Mi padre era un viejo tirano que me obligaba a comer las hebras de los pájaros más suntuosos, después de despojarlos de su plumaje y reducirlos a pobres criaturitas frágiles y de piel gris y arrugada. Me obligaba a triturar hasta los huesitos livianos como el aire de los inquietos colibríes de ojos de esmeralda, a devorar las dulces mollejas de los mansas y tristes terneras y la carnes ya trabajosas de sus madres muertas de nostalgia. Me obligaba a hacer todo esto contra mi voluntad.
Sí, por mucho tiempo he sido un ser falto de voluntad propia, y ahora (¡ahora que es demasiado tarde!) me da mucha pena haber obedecido ciegamente a ese dueño absoluto, aunque en el fondo yo siempre haya guardado una imposible rebelión.
Mi padre pretendía hacer de mí un hombre digno de nuestra raza de inflexibles carnívoros, preparándome cuidadosamente a la lucha por la supervivencia, y yo tuve que esperar que él se muriera para empezar a liberarme de sus prejuicios y de sus costumbres alimenticias.
Lo recuerdo rígido en su ataúd, las cuencas hundidas en la cara devastada, la quijada cerrada con un pañuelo anudado encima del cráneo.

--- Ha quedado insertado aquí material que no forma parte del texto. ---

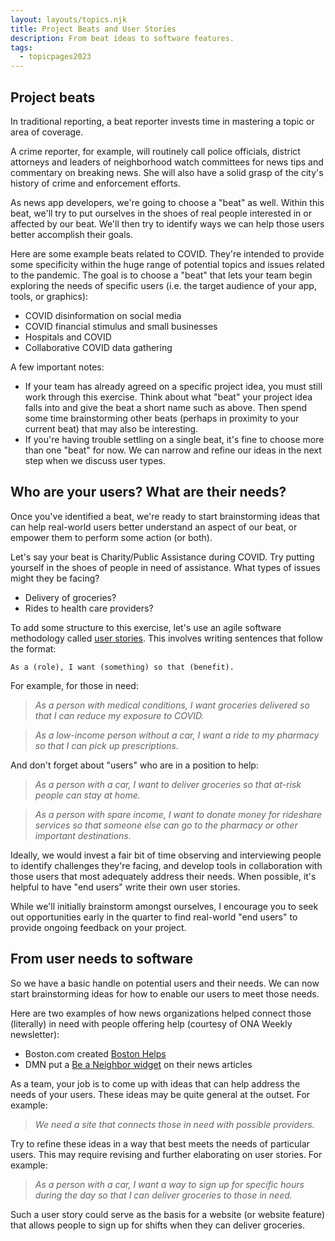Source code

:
 ```yaml
---
layout: layouts/topics.njk
title: Project Beats and User Stories
description: From beat ideas to software features.
tags:
  - topicpages2023
---
```


## Project beats

In traditional reporting, a beat reporter invests time in mastering a topic or area of coverage.

A crime reporter, for example, will routinely call police officials, district attorneys and leaders of neighborhood watch committees for news tips and commentary on breaking news. She will also have a solid grasp of the city's history of crime and enforcement efforts.

As news app developers, we're going to choose a "beat" as well. Within this beat, we'll try to put ourselves in the shoes of real people interested in or affected by our beat. We'll then try to identify ways we can help those users better accomplish their goals.

Here are some example beats related to COVID. They're intended to provide some specificity within the huge range of potential topics and issues related to the pandemic. The goal is to choose a "beat" that lets your team begin exploring the needs of specific users (i.e. the target audience of your app, tools, or graphics):

* COVID disinformation on social media
* COVID financial stimulus and small businesses
* Hospitals and COVID
* Collaborative COVID data gathering

A few important notes:

* If your team has already agreed on a specific project idea, you must still work through this exercise. Think about what "beat" your project idea falls into and give the beat a short name such as above. Then spend some time brainstorming other beats (perhaps in proximity to your current beat) that may also be interesting.
* If you're having trouble settling on a single beat, it's fine to choose more than one "beat" for now. We can narrow and refine our ideas in the next step when we discuss user types.

## Who are your users? What are their needs?

Once you've identified a beat, we're ready to start brainstorming ideas that can help real-world users better understand an aspect of our beat, or empower them to perform some action (or both).

Let's say your beat is Charity/Public Assistance during COVID. Try putting yourself in the shoes of people in need of assistance. What types of issues might they be facing?

* Delivery of groceries?
* Rides to health care providers?

To add some structure to this exercise, let's use an agile software methodology called [user stories][]. This involves writing sentences that follow the format:

[user stories]: https://www.atlassian.com/agile/project-management/user-stories

```
As a (role), I want (something) so that (benefit).
```

For example, for those in need:

> *As a person with medical conditions, I want groceries delivered so that I can reduce my exposure to COVID.*

> *As a low-income person without a car, I want a ride to my pharmacy so that I can pick up prescriptions.*

And don't forget about "users" who are in a position to help:

> *As a person with a car, I want to deliver groceries so that at-risk people can stay at home.*

> *As a person with spare income, I want to donate money for rideshare services so that someone else can go to the pharmacy or other important destinations.*

Ideally, we would invest a fair bit of time observing and interviewing people to identify challenges they're facing, and develop tools in collaboration with those users that most adequately address their needs. When possible, it's helpful to have "end users" write their own user stories.

While we'll initially brainstorm amongst ourselves, I encourage you to seek out opportunities early in the quarter to find real-world "end users" to provide ongoing feedback on your project.

## From user needs to software

So we have a basic handle on potential users and their needs. We can now start brainstorming ideas for how to enable our users to meet those needs.

Here are two examples of how news organizations helped connect those (literally) in need with people offering help (courtesy of ONA Weekly newsletter):

* Boston.com created [Boston Helps](https://www.boston.com/boston-helps)
* DMN put a [Be a Neighbor widget][] on their news articles

[Be a Neighbor widget]: https://www.dallasnews.com/help/product/fwddfw-connects-needs-and-helpers-during-coronavirus-crisis/

As a team, your job is to come up with ideas that can help address the needs of your users. These ideas may be quite general at the outset. For example:

> *We need a site that connects those in need with possible providers.*

Try to refine these ideas in a way that best meets the needs of particular users. This may require revising and further elaborating on user stories. For example:

> *As a person with a car, I want a way to sign up for specific hours during the day so that I can deliver groceries to those in need.*

Such a user story could serve as the basis for a website (or website feature) that allows people to sign up for shifts when they can deliver groceries.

Ya no sé por qué él se me impuso tan implacablemente, probablemente presumiendo que su destino fuera el de un inmortal. Ahora que soy más viejo de lo que llegó a serlo él, he entendido cuánto esa presunción fuera ridícula. De él no ha quedado en este mundo otro rastro sino el rencor que siento crecer dentro de mí cada día más: un nudo de rencor que aún (¿hasta cuándo?) lo mantiene vivo y me tiene amarrado a su persona.